Data science has transformed fields from biology to astronomy, and social networks to politics, influencing most aspects of modern life.
To transform data science, Stephen Wright, a professor of computer sciences at the University of Wisconsin–Madison, wants to return to the fundamentals.
Wright is leading a group of 14 researchers from the departments of mathematics, statistics and computer sciences in creating the interdisciplinary Institute for Foundations of Data Science. The new institute, housed at UW–Madison’s Wisconsin Institute for Discovery (WID), will play a key role in the future of data science, developing fundamental techniques for handling increasingly massive data sets in shorter times.
The IFDS is supported by a $1.5 million grant from the National Science Foundation’s Transdisciplinary Research in Principles of Data Science (TRIPODS) initiative.
The widespread applications of data science depend on fundamental mathematical and statistical tools for acquiring, handling and solving mountains of data. Only with such theoretical tools in place can meaning be extracted from such large data sets.
“Underlying all of what goes on in data science are these algorithms and formulations and models,” says Wright. “These theoretical foundations are what makes the data revolution possible.”
Recognizing the need to develop the foundations of data science, NSF is providing $17.7 million for 12 TRIPODS projects at 14 institutions, including UW–Madison.
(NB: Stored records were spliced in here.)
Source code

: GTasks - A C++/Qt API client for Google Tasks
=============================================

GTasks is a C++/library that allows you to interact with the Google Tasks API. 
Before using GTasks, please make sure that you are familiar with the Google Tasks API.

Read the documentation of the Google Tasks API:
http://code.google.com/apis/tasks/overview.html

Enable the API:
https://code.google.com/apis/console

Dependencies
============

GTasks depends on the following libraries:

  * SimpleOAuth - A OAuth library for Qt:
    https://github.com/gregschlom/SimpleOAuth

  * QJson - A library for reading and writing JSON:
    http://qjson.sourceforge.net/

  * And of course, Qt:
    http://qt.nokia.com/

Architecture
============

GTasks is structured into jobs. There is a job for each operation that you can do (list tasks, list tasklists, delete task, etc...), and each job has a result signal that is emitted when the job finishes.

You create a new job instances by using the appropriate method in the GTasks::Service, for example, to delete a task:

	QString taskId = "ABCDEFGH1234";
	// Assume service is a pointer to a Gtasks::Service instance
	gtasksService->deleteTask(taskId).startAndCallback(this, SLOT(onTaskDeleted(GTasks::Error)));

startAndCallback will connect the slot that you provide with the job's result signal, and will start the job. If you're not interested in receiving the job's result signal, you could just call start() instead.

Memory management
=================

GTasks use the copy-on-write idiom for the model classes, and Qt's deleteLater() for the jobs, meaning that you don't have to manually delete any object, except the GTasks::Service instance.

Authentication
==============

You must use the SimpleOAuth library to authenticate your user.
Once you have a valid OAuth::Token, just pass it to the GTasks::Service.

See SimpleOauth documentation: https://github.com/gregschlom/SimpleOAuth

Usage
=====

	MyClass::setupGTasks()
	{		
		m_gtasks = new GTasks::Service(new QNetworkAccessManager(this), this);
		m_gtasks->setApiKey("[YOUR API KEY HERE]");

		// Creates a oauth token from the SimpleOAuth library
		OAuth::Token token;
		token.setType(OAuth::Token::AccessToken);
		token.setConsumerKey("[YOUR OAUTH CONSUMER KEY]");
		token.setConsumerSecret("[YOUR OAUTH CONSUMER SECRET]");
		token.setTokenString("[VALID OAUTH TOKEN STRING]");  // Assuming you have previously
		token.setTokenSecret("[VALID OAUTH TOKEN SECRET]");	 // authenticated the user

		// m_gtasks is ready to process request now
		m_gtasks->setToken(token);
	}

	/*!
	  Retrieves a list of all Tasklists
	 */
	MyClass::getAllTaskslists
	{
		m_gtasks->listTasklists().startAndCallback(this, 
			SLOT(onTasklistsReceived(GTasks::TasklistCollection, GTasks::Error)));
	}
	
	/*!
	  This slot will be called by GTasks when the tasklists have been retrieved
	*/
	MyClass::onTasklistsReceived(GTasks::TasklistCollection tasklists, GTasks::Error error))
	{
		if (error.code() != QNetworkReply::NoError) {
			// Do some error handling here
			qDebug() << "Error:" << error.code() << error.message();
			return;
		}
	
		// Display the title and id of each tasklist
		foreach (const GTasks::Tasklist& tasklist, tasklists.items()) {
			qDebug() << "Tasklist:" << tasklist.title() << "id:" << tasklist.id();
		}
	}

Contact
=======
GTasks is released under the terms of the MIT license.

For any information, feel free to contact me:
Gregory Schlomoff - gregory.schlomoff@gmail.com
The awards are part of Harnessing the Data Revolution, the first of the agency’s 10 “big ideas” it deems essential for future investment.
The IFDS will play a key role in the future of data science, developing fundamental techniques for handling increasingly massive data sets in shorter times.
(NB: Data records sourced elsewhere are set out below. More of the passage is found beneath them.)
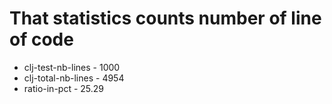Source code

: # That statistics counts number of line of code
* clj-test-nb-lines - 1000
* clj-total-nb-lines - 4954
* ratio-in-pct - 25.29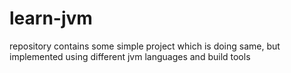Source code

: # learn-jvm
repository contains some simple project which is doing same, but implemented using different jvm languages and build tools
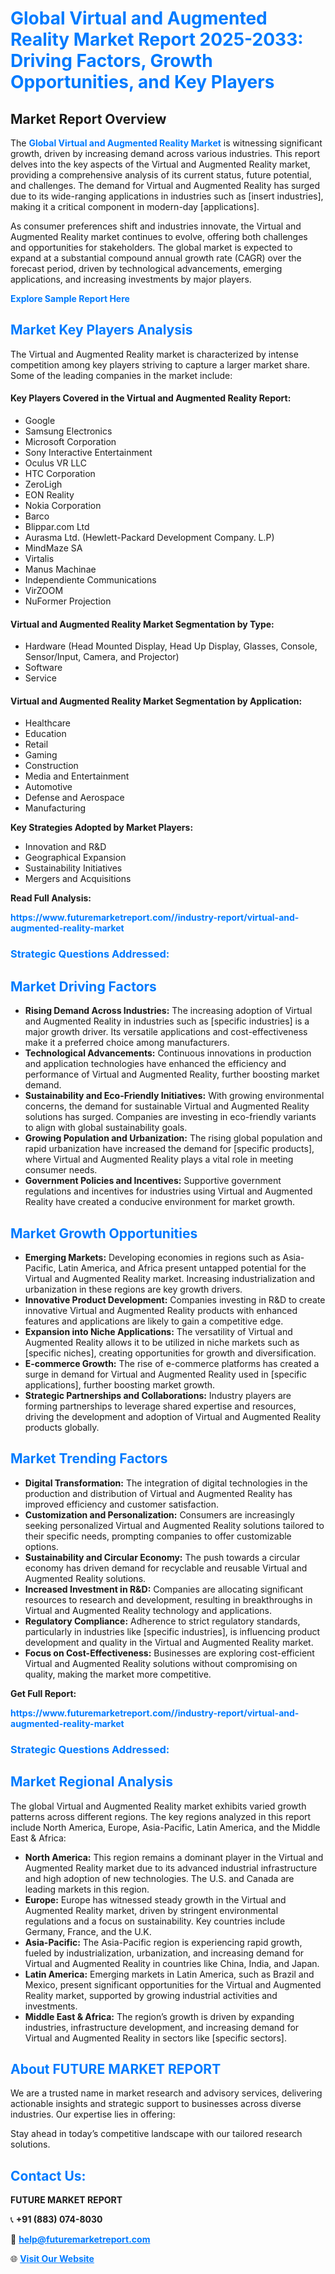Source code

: <h1 style="color: #007BFF;">Global Virtual and Augmented Reality Market Report 2025-2033: Driving Factors, Growth Opportunities, and Key Players</h1>

<section id="overview">
<h2>Market Report Overview</h2>
<p>The <a href="https://www.futuremarketreport.com//industry-report/virtual-and-augmented-reality-market" style="color: #007BFF; text-decoration: none;"><strong>Global Virtual and Augmented Reality Market</strong></a> is witnessing significant growth, driven by increasing demand across various industries. This report delves into the key aspects of the Virtual and Augmented Reality market, providing a comprehensive analysis of its current status, future potential, and challenges. The demand for Virtual and Augmented Reality has surged due to its wide-ranging applications in industries such as [insert industries], making it a critical component in modern-day [applications].</p>
<p>As consumer preferences shift and industries innovate, the Virtual and Augmented Reality market continues to evolve, offering both challenges and opportunities for stakeholders. The global market is expected to expand at a substantial compound annual growth rate (CAGR) over the forecast period, driven by technological advancements, emerging applications, and increasing investments by major players.</p>
</section>

<section id="overview">
<p><a href="https://www.futuremarketreport.com//request-sample/reportId=46509" style="color: #007BFF; text-decoration: none;"><strong>Explore Sample Report Here</strong></a></p>
</section>

<section id="key-players">
<h2 style="color: #007BFF;">Market Key Players Analysis</h2>
<p>The Virtual and Augmented Reality market is characterized by intense competition among key players striving to capture a larger market share. Some of the leading companies in the market include:</p>
<h4>Key Players Covered in the Virtual and Augmented Reality Report:</h4>
<ul><li>Google</li><li>Samsung Electronics</li><li>Microsoft Corporation</li><li>Sony Interactive Entertainment</li><li>Oculus VR LLC</li><li>HTC Corporation</li><li>ZeroLigh</li><li>EON Reality</li><li>Nokia Corporation</li><li>Barco</li><li>Blippar.com Ltd</li><li>Aurasma Ltd. (Hewlett-Packard Development Company. L.P)</li><li>MindMaze SA</li><li>Virtalis</li><li>Manus Machinae</li><li>Independiente Communications</li><li>VirZOOM</li><li>NuFormer Projection</li></ul>
<h4>Virtual and Augmented Reality Market Segmentation by Type:</h4>
<ul><li>Hardware (Head Mounted Display, Head Up Display, Glasses, Console, Sensor/Input, Camera, and Projector)</li><li>Software</li><li>Service</li></ul>

<h4>Virtual and Augmented Reality Market Segmentation by Application:</h4>
<ul><li>Healthcare</li><li>Education</li><li>Retail</li><li>Gaming</li><li>Construction</li><li>Media and Entertainment</li><li>Automotive</li><li>Defense and Aerospace</li><li>Manufacturing</li></ul>
<p><strong>Key Strategies Adopted by Market Players:</strong></p>
<ul>
<li>Innovation and R&D</li>
<li>Geographical Expansion</li>
<li>Sustainability Initiatives</li>
<li>Mergers and Acquisitions</li>
</ul>
</section>

<section>
<p><strong>Read Full Analysis: </strong></p><a href="https://www.futuremarketreport.com//industry-report/virtual-and-augmented-reality-market" style="color: #007BFF; text-decoration: none;"><strong>https://www.futuremarketreport.com//industry-report/virtual-and-augmented-reality-market</strong></a>
<h3 style="color: #007BFF;">Strategic Questions Addressed:</h3>
</section>

<section id="driving-factors">
<h2 style="color: #007BFF;">Market Driving Factors</h2>
<ul>
<li><strong>Rising Demand Across Industries:</strong> The increasing adoption of Virtual and Augmented Reality in industries such as [specific industries] is a major growth driver. Its versatile applications and cost-effectiveness make it a preferred choice among manufacturers.</li>
<li><strong>Technological Advancements:</strong> Continuous innovations in production and application technologies have enhanced the efficiency and performance of Virtual and Augmented Reality, further boosting market demand.</li>
<li><strong>Sustainability and Eco-Friendly Initiatives:</strong> With growing environmental concerns, the demand for sustainable Virtual and Augmented Reality solutions has surged. Companies are investing in eco-friendly variants to align with global sustainability goals.</li>
<li><strong>Growing Population and Urbanization:</strong> The rising global population and rapid urbanization have increased the demand for [specific products], where Virtual and Augmented Reality plays a vital role in meeting consumer needs.</li>
<li><strong>Government Policies and Incentives:</strong> Supportive government regulations and incentives for industries using Virtual and Augmented Reality have created a conducive environment for market growth.</li>
</ul>
</section>

<section id="growth-opportunities">
<h2 style="color: #007BFF;">Market Growth Opportunities</h2>
<ul>
<li><strong>Emerging Markets:</strong> Developing economies in regions such as Asia-Pacific, Latin America, and Africa present untapped potential for the Virtual and Augmented Reality market. Increasing industrialization and urbanization in these regions are key growth drivers.</li>
<li><strong>Innovative Product Development:</strong> Companies investing in R&D to create innovative Virtual and Augmented Reality products with enhanced features and applications are likely to gain a competitive edge.</li>
<li><strong>Expansion into Niche Applications:</strong> The versatility of Virtual and Augmented Reality allows it to be utilized in niche markets such as [specific niches], creating opportunities for growth and diversification.</li>
<li><strong>E-commerce Growth:</strong> The rise of e-commerce platforms has created a surge in demand for Virtual and Augmented Reality used in [specific applications], further boosting market growth.</li>
<li><strong>Strategic Partnerships and Collaborations:</strong> Industry players are forming partnerships to leverage shared expertise and resources, driving the development and adoption of Virtual and Augmented Reality products globally.</li>
</ul>
</section>

<section id="trending-factors">
<h2 style="color: #007BFF;">Market Trending Factors</h2>
<ul>
<li><strong>Digital Transformation:</strong> The integration of digital technologies in the production and distribution of Virtual and Augmented Reality has improved efficiency and customer satisfaction.</li>
<li><strong>Customization and Personalization:</strong> Consumers are increasingly seeking personalized Virtual and Augmented Reality solutions tailored to their specific needs, prompting companies to offer customizable options.</li>
<li><strong>Sustainability and Circular Economy:</strong> The push towards a circular economy has driven demand for recyclable and reusable Virtual and Augmented Reality solutions.</li>
<li><strong>Increased Investment in R&D:</strong> Companies are allocating significant resources to research and development, resulting in breakthroughs in Virtual and Augmented Reality technology and applications.</li>
<li><strong>Regulatory Compliance:</strong> Adherence to strict regulatory standards, particularly in industries like [specific industries], is influencing product development and quality in the Virtual and Augmented Reality market.</li>
<li><strong>Focus on Cost-Effectiveness:</strong> Businesses are exploring cost-efficient Virtual and Augmented Reality solutions without compromising on quality, making the market more competitive.</li>
</ul>
</section>

<section>
<p><strong>Get Full Report: </strong></p><a href="https://www.futuremarketreport.com//industry-report/virtual-and-augmented-reality-market" style="color: #007BFF; text-decoration: none;"><strong>https://www.futuremarketreport.com//industry-report/virtual-and-augmented-reality-market</strong></a>
<h3 style="color: #007BFF;">Strategic Questions Addressed:</h3>
</section>


<section id="regional-analysis">
<h2 style="color: #007BFF;">Market Regional Analysis</h2>
<p>The global Virtual and Augmented Reality market exhibits varied growth patterns across different regions. The key regions analyzed in this report include North America, Europe, Asia-Pacific, Latin America, and the Middle East & Africa:</p>
<ul>
<li><strong>North America:</strong> This region remains a dominant player in the Virtual and Augmented Reality market due to its advanced industrial infrastructure and high adoption of new technologies. The U.S. and Canada are leading markets in this region.</li>
<li><strong>Europe:</strong> Europe has witnessed steady growth in the Virtual and Augmented Reality market, driven by stringent environmental regulations and a focus on sustainability. Key countries include Germany, France, and the U.K.</li>
<li><strong>Asia-Pacific:</strong> The Asia-Pacific region is experiencing rapid growth, fueled by industrialization, urbanization, and increasing demand for Virtual and Augmented Reality in countries like China, India, and Japan.</li>
<li><strong>Latin America:</strong> Emerging markets in Latin America, such as Brazil and Mexico, present significant opportunities for the Virtual and Augmented Reality market, supported by growing industrial activities and investments.</li>
<li><strong>Middle East & Africa:</strong> The region’s growth is driven by expanding industries, infrastructure development, and increasing demand for Virtual and Augmented Reality in sectors like [specific sectors].</li>
</ul>
</section>

<footer>
<h2 style="color: #007BFF;">About FUTURE MARKET REPORT</h2>
<p>We are a trusted name in market research and advisory services, delivering actionable insights and strategic support to businesses across diverse industries. Our expertise lies in offering:</p>

<p>Stay ahead in today’s competitive landscape with our tailored research solutions.</p>

<h2 style="color: #007BFF;">Contact Us:</h2>
<p><strong>FUTURE MARKET REPORT</strong></p>
<p>📞 <strong>+91 (883) 074-8030</strong></p>
<p>📧 <strong><a href="mailto:help@futuremarketreport.com" style="color: #007BFF;">help@futuremarketreport.com</a></strong></p>
<p>🌐 <strong><a href="https://www.futuremarketreport.com/" style="color: #007BFF;">Visit Our Website</a></strong></p>
</footer>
“Data is accelerating the pace of scientific discovery and innovation,” says Jim Kurose, NSF assistant director for Computer and Information Science and Engineering. “These new TRIPODS projects will help build the theoretical foundations of data science that will enable continued data-driven discovery and breakthroughs across all fields of science and engineering.”
The UW–Madison proposal is also one of three selected for co-funding from NSF’s new interdisciplinary Convergence program.
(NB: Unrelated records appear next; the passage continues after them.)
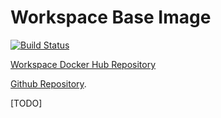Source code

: # Workspace Base Image

[![Build Status](https://travis-ci.com/opendock/base-ws.svg?branch=master)](https://travis-ci.com/opendock/base-ws)

[Workspace Docker Hub Repository](https://cloud.docker.com/repository/docker/smurtazakazmi/base-ws)

[Github Repository](https://github.com/smurtazakazmi/base-ws).

[TODO]

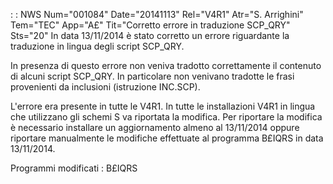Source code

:  :  : NWS Num="001084" Date="20141113" Rel="V4R1" Atr="S. Arrighini" Tem="TEC" App="A£" Tit="Corretto errore in traduzione SCP_QRY" Sts="20"
In data 13/11/2014 è stato corretto un errore riguardante la traduzione in lingua degli script SCP_QRY.

In presenza di questo errore non veniva tradotto correttamente il contenuto di alcuni script SCP_QRY. In particolare non venivano tradotte le frasi provenienti da inclusioni (istruzione INC.SCP).

L'errore era presente in tutte le V4R1.
In tutte le installazioni V4R1 in lingua che utilizzano gli schemi S va riportata la modifica.
Per riportare la modifica è necessario installare un aggiornamento almeno al 13/11/2014 oppure riportare manualmente le modifiche effettuate al programma B£IQRS in data 13/11/2014.

Programmi modificati : 
B£IQRS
“Convergence is a deeper, more intentional approach to the integration of knowledge, techniques and expertise from multiple disciplines in order to address the most compelling scientific and societal challenges,” says France Córdova, director of NSF.
“WID is the ideal home for this project because it is an interdisciplinary proposal that brings together people in many different departments, but of course faculty and students in the departments will all be involved,” says Wright.The IFDS will be housed at WID as part of its new Data Science Hub, where it will contribute to the hub’s applied and systems-oriented components.
WID’s home in the Discovery Building provides facilities for the workshops, distinguished lecture series, seminars and collaborative research that make up the IFDS project.
The research themes of the new institute will be algebra and optimization in data science (led by electrical and computer engineering Professor Robert Nowak), graphs and networks in data science (led by statistics Professor Michael Newton and mathematics Professor Sébastien Roch), and data acquisition theory and methods (led by electrical and computer engineering Professor Rebecca Willett).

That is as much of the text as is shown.